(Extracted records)
=== Section Start ===
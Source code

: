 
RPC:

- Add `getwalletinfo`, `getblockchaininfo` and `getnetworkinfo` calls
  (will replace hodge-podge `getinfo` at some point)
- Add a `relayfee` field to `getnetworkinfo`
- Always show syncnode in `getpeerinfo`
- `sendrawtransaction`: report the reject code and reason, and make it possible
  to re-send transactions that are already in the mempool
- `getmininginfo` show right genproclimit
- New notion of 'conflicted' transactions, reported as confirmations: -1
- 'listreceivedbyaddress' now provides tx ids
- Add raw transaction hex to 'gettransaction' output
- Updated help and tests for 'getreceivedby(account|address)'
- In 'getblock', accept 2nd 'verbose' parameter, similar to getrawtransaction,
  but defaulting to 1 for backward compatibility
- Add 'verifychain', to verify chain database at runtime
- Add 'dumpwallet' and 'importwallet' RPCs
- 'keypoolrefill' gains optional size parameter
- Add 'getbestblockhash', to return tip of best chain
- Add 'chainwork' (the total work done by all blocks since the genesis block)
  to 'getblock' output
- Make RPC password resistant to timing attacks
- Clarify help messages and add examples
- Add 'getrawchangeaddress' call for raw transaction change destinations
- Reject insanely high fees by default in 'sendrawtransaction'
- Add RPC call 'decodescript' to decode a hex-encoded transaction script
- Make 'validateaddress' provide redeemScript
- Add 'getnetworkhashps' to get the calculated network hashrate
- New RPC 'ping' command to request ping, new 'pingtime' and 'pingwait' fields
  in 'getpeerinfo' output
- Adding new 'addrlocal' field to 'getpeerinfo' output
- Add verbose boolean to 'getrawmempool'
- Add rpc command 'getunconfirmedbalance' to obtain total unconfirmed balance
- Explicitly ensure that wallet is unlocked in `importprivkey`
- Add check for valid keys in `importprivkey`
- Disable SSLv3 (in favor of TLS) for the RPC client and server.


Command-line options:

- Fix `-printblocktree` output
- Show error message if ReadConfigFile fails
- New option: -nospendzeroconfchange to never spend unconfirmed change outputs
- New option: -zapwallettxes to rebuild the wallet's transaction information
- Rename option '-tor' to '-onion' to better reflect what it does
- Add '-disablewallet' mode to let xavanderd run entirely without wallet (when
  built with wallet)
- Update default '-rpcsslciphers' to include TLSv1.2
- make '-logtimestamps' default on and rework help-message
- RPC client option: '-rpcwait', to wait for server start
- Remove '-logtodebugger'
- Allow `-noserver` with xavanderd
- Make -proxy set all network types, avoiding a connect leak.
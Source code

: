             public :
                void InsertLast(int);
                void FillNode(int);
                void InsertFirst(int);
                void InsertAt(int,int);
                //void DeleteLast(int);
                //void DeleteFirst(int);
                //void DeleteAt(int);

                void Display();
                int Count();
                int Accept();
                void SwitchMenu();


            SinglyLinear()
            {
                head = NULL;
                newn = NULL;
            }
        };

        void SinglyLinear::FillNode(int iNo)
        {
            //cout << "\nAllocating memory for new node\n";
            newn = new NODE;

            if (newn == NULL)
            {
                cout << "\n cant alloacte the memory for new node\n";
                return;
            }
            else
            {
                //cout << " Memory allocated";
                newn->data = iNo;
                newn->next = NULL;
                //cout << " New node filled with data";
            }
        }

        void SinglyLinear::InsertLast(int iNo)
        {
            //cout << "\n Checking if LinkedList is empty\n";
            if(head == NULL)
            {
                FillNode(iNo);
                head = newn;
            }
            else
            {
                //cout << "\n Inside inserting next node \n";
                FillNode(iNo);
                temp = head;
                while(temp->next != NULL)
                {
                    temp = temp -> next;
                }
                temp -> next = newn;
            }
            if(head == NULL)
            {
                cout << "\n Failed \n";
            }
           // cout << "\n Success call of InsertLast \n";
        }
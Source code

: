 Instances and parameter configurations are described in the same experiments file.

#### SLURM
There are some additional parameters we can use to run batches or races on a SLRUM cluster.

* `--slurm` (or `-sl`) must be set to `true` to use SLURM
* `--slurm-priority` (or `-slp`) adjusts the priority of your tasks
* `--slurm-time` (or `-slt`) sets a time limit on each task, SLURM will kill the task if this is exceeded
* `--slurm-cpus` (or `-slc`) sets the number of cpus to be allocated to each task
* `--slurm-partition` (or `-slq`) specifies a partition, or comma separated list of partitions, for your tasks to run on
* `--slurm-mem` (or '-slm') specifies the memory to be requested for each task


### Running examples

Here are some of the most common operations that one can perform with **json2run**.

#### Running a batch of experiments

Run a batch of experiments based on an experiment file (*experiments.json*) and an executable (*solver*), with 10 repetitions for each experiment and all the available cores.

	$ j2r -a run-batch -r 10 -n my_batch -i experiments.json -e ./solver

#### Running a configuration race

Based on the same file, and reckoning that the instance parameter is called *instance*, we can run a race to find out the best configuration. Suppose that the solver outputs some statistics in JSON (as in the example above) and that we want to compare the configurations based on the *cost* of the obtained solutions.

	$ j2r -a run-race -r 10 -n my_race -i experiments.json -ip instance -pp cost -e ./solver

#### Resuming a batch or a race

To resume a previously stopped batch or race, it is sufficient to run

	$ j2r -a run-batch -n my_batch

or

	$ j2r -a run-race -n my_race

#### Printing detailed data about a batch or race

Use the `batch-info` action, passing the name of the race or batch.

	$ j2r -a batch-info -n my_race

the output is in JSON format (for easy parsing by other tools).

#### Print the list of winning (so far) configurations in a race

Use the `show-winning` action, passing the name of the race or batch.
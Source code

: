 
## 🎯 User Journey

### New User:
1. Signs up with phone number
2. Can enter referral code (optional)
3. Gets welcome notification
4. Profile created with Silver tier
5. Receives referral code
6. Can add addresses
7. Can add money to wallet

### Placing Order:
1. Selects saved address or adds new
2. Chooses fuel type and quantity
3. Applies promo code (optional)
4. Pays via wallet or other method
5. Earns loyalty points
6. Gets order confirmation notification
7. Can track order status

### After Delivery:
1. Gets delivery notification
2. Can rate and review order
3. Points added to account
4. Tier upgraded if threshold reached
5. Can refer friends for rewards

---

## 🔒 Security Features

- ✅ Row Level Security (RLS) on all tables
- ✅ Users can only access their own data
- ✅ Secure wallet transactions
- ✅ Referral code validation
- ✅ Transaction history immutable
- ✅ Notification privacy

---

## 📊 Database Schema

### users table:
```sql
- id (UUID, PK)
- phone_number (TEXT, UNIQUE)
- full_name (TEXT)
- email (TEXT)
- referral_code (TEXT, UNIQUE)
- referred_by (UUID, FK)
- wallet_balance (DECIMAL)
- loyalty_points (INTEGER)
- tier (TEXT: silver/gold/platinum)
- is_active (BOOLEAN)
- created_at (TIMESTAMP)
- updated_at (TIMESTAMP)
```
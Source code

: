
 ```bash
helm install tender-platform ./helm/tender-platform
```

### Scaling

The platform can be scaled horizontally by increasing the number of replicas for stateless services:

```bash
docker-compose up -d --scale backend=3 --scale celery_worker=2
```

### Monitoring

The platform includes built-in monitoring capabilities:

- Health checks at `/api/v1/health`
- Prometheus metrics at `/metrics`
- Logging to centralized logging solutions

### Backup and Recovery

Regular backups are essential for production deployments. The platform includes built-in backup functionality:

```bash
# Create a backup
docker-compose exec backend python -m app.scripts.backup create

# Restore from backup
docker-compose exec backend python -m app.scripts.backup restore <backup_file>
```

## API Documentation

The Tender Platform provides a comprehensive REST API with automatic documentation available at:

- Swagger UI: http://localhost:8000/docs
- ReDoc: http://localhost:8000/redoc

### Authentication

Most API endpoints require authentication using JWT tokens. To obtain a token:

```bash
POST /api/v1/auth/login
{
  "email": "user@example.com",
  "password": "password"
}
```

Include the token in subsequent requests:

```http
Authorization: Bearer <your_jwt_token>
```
=== Section End ===
** EXERCISE BRIEF **
Answer with a single number, the count of lines above that contain "xavanderd".

** SOLUTION **
2